Of all the lessons from Hurricane Sandy, there is one that lingers in my mind. In the face of the disaster, neighborhoods with strong local networks were able to help each other, respond better, and bounce back more quickly. In some cases, people waited in vain for help from federal agencies and national relief groups -- but found food, shelter, and aid from local networks, like the "Occupy Sandy" effort, led by more than 2,000 local volunteers. The communities that fared best were the ones that had built-in resilience long before the storm struck.
This kind of resilience isn't a luxury anymore. It's what's needed to survive climate change. And it's especially important among the folks hit hardest by the effects of climate change: low-income communities and people of color.

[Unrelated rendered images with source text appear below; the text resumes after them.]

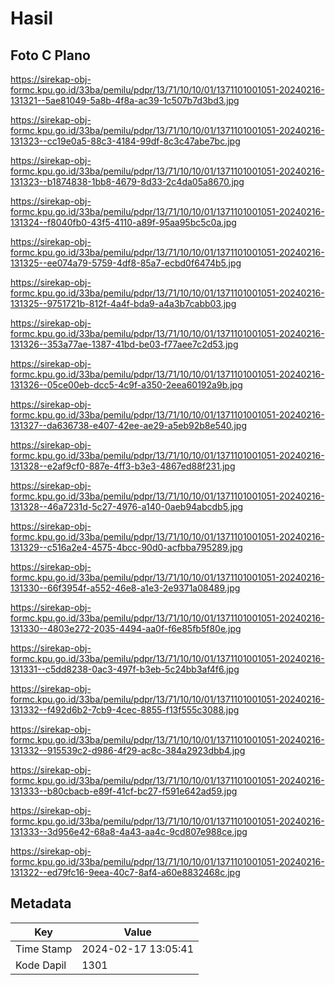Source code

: # Hasil

## Foto C Plano

https://sirekap-obj-formc.kpu.go.id/33ba/pemilu/pdpr/13/71/10/10/01/1371101001051-20240216-131321--5ae81049-5a8b-4f8a-ac39-1c507b7d3bd3.jpg

https://sirekap-obj-formc.kpu.go.id/33ba/pemilu/pdpr/13/71/10/10/01/1371101001051-20240216-131323--cc19e0a5-88c3-4184-99df-8c3c47abe7bc.jpg

https://sirekap-obj-formc.kpu.go.id/33ba/pemilu/pdpr/13/71/10/10/01/1371101001051-20240216-131323--b1874838-1bb8-4679-8d33-2c4da05a8670.jpg

https://sirekap-obj-formc.kpu.go.id/33ba/pemilu/pdpr/13/71/10/10/01/1371101001051-20240216-131324--f8040fb0-43f5-4110-a89f-95aa95bc5c0a.jpg

https://sirekap-obj-formc.kpu.go.id/33ba/pemilu/pdpr/13/71/10/10/01/1371101001051-20240216-131325--ee074a79-5759-4df8-85a7-ecbd0f6474b5.jpg

https://sirekap-obj-formc.kpu.go.id/33ba/pemilu/pdpr/13/71/10/10/01/1371101001051-20240216-131325--9751721b-812f-4a4f-bda9-a4a3b7cabb03.jpg

https://sirekap-obj-formc.kpu.go.id/33ba/pemilu/pdpr/13/71/10/10/01/1371101001051-20240216-131326--353a77ae-1387-41bd-be03-f77aee7c2d53.jpg

https://sirekap-obj-formc.kpu.go.id/33ba/pemilu/pdpr/13/71/10/10/01/1371101001051-20240216-131326--05ce00eb-dcc5-4c9f-a350-2eea60192a9b.jpg

https://sirekap-obj-formc.kpu.go.id/33ba/pemilu/pdpr/13/71/10/10/01/1371101001051-20240216-131327--da636738-e407-42ee-ae29-a5eb92b8e540.jpg

https://sirekap-obj-formc.kpu.go.id/33ba/pemilu/pdpr/13/71/10/10/01/1371101001051-20240216-131328--e2af9cf0-887e-4ff3-b3e3-4867ed88f231.jpg

https://sirekap-obj-formc.kpu.go.id/33ba/pemilu/pdpr/13/71/10/10/01/1371101001051-20240216-131328--46a7231d-5c27-4976-a140-0aeb94abcdb5.jpg

https://sirekap-obj-formc.kpu.go.id/33ba/pemilu/pdpr/13/71/10/10/01/1371101001051-20240216-131329--c516a2e4-4575-4bcc-90d0-acfbba795289.jpg

https://sirekap-obj-formc.kpu.go.id/33ba/pemilu/pdpr/13/71/10/10/01/1371101001051-20240216-131330--66f3954f-a552-46e8-a1e3-2e9371a08489.jpg

https://sirekap-obj-formc.kpu.go.id/33ba/pemilu/pdpr/13/71/10/10/01/1371101001051-20240216-131330--4803e272-2035-4494-aa0f-f6e85fb5f80e.jpg

https://sirekap-obj-formc.kpu.go.id/33ba/pemilu/pdpr/13/71/10/10/01/1371101001051-20240216-131331--c5dd8238-0ac3-497f-b3eb-5c24bb3af4f6.jpg

https://sirekap-obj-formc.kpu.go.id/33ba/pemilu/pdpr/13/71/10/10/01/1371101001051-20240216-131332--f492d6b2-7cb9-4cec-8855-f13f555c3088.jpg

https://sirekap-obj-formc.kpu.go.id/33ba/pemilu/pdpr/13/71/10/10/01/1371101001051-20240216-131332--915539c2-d986-4f29-ac8c-384a2923dbb4.jpg

https://sirekap-obj-formc.kpu.go.id/33ba/pemilu/pdpr/13/71/10/10/01/1371101001051-20240216-131333--b80cbacb-e89f-41cf-bc27-f591e642ad59.jpg

https://sirekap-obj-formc.kpu.go.id/33ba/pemilu/pdpr/13/71/10/10/01/1371101001051-20240216-131333--3d956e42-68a8-4a43-aa4c-9cd807e988ce.jpg

https://sirekap-obj-formc.kpu.go.id/33ba/pemilu/pdpr/13/71/10/10/01/1371101001051-20240216-131322--ed79fc16-9eea-40c7-8af4-a60e8832468c.jpg


## Metadata

| Key        | Value               |
| ---------- | ------------------- |
| Time Stamp | 2024-02-17 13:05:41 |
| Kode Dapil | 1301                |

The good news is that many of these communities already have the kind of networks that will help them prepare for disasters and severe weather. And there are a few key efforts that can reinforce this resilience even more.
In the weeks following Sandy, we saw a flood of stunning accounts of neighbors helping each other, like the man in Queens who was trapped in a flooding basement, only to be rescued by neighbors who hacked through floorboards to pull him out. And there are countless more stories about families who were welcomed into neighbors' homes to shower and eat, or folks who used extension cords to provide power to the people around them.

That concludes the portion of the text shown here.